Juntos, os produtos norte-americanos alvos das tarifas somam quase US$ 20 bilhões. De acordo com o governo de Ottawa, as taxas se equivalem às alíquotas correspondentes cobradas pelos Estados Unidos contra os produtos fabricados no Canadá.
O conflito comercial entre os dois países teve início em fevereiro de 2025, menos de um mês após Donald Trump tomar posse em seu segundo mandato como presidente dos Estados Unidos, quando Washington anunciou as primeiras tarifas contra o Canadá. Desde então, diversas tentativas de negociação falharam. A última delas ocorreu em agosto, Na sequência, o governo canadense decidiu partir para a retaliação.

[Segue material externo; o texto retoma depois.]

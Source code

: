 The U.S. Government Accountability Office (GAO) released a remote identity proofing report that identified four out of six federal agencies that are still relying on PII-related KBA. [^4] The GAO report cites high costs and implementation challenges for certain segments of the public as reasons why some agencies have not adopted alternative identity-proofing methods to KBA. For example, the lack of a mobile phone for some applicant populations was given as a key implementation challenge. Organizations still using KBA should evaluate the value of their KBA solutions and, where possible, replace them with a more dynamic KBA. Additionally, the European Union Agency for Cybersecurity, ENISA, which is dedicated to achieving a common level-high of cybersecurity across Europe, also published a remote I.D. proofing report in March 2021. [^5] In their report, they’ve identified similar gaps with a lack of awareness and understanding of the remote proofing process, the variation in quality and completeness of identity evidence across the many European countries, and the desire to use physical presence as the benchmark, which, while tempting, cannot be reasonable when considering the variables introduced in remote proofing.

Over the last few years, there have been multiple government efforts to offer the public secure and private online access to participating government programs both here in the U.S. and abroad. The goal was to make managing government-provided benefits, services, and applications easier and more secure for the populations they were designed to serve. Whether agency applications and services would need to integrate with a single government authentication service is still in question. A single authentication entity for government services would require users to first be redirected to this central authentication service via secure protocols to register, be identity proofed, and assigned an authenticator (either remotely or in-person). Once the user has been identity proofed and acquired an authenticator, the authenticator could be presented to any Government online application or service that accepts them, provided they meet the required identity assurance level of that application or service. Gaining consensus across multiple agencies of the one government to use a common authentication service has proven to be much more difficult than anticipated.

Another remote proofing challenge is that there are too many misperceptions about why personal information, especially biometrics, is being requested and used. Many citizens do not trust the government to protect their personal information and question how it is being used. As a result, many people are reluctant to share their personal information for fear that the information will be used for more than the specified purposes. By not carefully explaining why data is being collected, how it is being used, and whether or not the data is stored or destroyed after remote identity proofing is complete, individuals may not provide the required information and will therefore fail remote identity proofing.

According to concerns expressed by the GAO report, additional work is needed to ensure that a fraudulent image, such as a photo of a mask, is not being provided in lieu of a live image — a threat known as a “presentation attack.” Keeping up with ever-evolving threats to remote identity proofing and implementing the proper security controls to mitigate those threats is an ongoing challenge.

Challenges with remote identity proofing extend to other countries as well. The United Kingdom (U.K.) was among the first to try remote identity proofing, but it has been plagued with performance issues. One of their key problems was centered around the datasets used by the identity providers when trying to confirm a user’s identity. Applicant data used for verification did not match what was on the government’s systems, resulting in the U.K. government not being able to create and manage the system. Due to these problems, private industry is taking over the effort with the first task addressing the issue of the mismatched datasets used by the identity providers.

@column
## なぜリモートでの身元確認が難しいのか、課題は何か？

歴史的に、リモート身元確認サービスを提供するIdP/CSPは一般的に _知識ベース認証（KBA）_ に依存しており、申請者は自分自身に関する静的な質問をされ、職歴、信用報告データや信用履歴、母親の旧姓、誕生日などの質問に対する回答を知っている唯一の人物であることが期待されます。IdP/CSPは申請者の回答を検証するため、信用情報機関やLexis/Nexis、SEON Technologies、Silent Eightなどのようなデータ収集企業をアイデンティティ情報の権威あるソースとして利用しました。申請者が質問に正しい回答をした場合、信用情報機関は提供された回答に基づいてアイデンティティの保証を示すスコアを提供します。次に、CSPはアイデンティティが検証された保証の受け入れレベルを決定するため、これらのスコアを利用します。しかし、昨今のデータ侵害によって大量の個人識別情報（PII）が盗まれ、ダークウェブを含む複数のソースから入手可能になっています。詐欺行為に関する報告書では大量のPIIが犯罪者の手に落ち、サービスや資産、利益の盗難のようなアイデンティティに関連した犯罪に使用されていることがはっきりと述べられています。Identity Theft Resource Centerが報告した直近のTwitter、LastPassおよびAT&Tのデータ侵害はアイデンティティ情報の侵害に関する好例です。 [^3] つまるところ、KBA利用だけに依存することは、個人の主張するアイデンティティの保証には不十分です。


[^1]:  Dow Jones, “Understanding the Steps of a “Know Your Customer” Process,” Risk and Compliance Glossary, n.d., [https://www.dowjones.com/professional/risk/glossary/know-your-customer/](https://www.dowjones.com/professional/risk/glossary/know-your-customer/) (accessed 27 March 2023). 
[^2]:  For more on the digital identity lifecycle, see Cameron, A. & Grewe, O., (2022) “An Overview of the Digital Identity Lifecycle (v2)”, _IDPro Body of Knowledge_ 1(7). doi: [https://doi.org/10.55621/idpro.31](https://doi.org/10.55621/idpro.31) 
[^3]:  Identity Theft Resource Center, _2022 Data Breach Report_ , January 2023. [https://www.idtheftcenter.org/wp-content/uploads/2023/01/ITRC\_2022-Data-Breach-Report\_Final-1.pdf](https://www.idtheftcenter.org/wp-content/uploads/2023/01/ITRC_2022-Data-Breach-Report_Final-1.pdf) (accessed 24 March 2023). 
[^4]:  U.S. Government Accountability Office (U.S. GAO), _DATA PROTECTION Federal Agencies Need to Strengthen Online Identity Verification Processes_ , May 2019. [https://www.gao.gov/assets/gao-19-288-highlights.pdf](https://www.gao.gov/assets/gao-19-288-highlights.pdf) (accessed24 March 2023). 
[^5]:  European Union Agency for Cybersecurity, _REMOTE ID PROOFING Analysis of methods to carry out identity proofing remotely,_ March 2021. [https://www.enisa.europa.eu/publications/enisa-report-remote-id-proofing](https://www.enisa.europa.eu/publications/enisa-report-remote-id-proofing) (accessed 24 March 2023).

A decisão do primeiro-ministro do Canadá, Mark Carney, de retaliar as taxas impostas por Trump tem amplo apoio da população canadense. Mesmo assim, há um temor de que a guerra comercial se intensifique ainda mais. "O que nos preocupa é uma espiral de escalada", disse Michael Harvey, diretor-executivo da Aliança Canadense de Comércio Agroalimentar e membro do comitê consultivo de Carney sobre relações econômicas bilaterais com os EUA.
Acordo de livre comércio
As tarifas anunciadas até aqui não interferem em mercadorias incluídas no acordo de livre comércio EUA-México-Canadá (USMCA). Mesmo assim, existe o temor de que em um futuro próximo ele seja abandonado pelos Estados Unidos. Recentemente, Washington exerceu a opção de não manter o tratado na sua forma atual, acionando o mecanismo que prevê revisões anuais para que suas regras continuem a ser aplicadas.
Segundo dados dos governos canadense e norte-americano, quase 68% das mercadorias exportadas por Ottawa em 2026 tiveram como destino os Estados Unidos, sendo que aproximadamente 80% delas ficaram isentas de impostos graças ao acordo de livre comércio.

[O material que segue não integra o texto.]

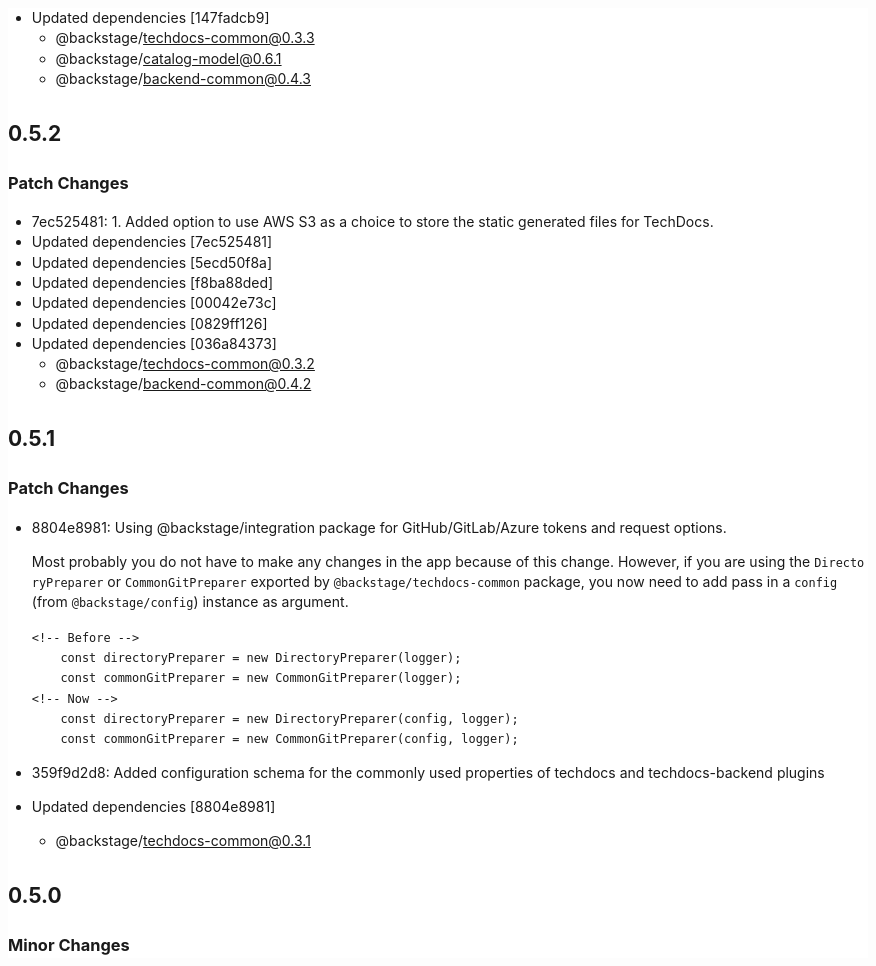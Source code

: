 - Updated dependencies [147fadcb9]
  - @backstage/techdocs-common@0.3.3
  - @backstage/catalog-model@0.6.1
  - @backstage/backend-common@0.4.3

## 0.5.2

### Patch Changes

- 7ec525481: 1. Added option to use AWS S3 as a choice to store the static generated files for TechDocs.
- Updated dependencies [7ec525481]
- Updated dependencies [5ecd50f8a]
- Updated dependencies [f8ba88ded]
- Updated dependencies [00042e73c]
- Updated dependencies [0829ff126]
- Updated dependencies [036a84373]
  - @backstage/techdocs-common@0.3.2
  - @backstage/backend-common@0.4.2

## 0.5.1

### Patch Changes

- 8804e8981: Using @backstage/integration package for GitHub/GitLab/Azure tokens and request options.

  Most probably you do not have to make any changes in the app because of this change.
  However, if you are using the `DirectoryPreparer` or `CommonGitPreparer` exported by
  `@backstage/techdocs-common` package, you now need to add pass in a `config` (from `@backstage/config`)
  instance as argument.

  ```
  <!-- Before -->
      const directoryPreparer = new DirectoryPreparer(logger);
      const commonGitPreparer = new CommonGitPreparer(logger);
  <!-- Now -->
      const directoryPreparer = new DirectoryPreparer(config, logger);
      const commonGitPreparer = new CommonGitPreparer(config, logger);
  ```

- 359f9d2d8: Added configuration schema for the commonly used properties of techdocs and techdocs-backend plugins
- Updated dependencies [8804e8981]
  - @backstage/techdocs-common@0.3.1

## 0.5.0

### Minor Changes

Norte-americanos desaprovam medida de Trump
Pesquisa Reuters/Ipsos publicada em 1° de setembro mostra que apenas 20% dos norte-americanos aprovam as tarifas de Trump, 57% se opõem à medida e 23% não souberam responder.

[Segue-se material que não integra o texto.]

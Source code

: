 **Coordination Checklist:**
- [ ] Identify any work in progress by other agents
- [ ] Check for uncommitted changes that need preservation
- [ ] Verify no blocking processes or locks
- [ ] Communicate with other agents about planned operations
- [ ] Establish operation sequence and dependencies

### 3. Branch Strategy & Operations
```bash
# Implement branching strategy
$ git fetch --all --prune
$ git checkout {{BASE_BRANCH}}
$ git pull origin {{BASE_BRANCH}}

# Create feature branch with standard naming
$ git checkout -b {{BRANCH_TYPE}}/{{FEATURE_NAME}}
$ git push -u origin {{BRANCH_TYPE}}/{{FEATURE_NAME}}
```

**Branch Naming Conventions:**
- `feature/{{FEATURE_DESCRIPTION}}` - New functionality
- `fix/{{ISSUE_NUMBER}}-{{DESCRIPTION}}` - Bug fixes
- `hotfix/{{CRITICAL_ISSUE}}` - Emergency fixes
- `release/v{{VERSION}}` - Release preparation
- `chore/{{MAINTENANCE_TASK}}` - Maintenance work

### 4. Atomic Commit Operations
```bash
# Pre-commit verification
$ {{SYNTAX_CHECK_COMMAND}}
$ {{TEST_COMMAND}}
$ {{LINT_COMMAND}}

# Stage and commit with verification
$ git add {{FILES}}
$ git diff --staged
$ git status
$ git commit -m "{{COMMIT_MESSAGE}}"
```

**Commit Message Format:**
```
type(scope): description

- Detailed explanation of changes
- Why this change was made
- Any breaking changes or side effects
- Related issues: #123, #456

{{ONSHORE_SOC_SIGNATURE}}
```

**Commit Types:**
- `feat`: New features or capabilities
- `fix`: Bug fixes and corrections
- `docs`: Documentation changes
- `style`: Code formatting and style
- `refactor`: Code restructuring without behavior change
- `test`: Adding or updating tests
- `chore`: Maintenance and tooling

Depois que a última tentativa de negociação falhou, Trump assinou um decreto para mudar o nome do Lago Ontário, que fica na fronteira entre os dois países. Para o governo norte-americano, ele passou a se chamar Lago América. Segundo a mesma pesquisa Reuters/Ipsos, somente 14% dos norte-americanos são a favor da medida, 63% se posicionaram contra e 22% não souberam responder.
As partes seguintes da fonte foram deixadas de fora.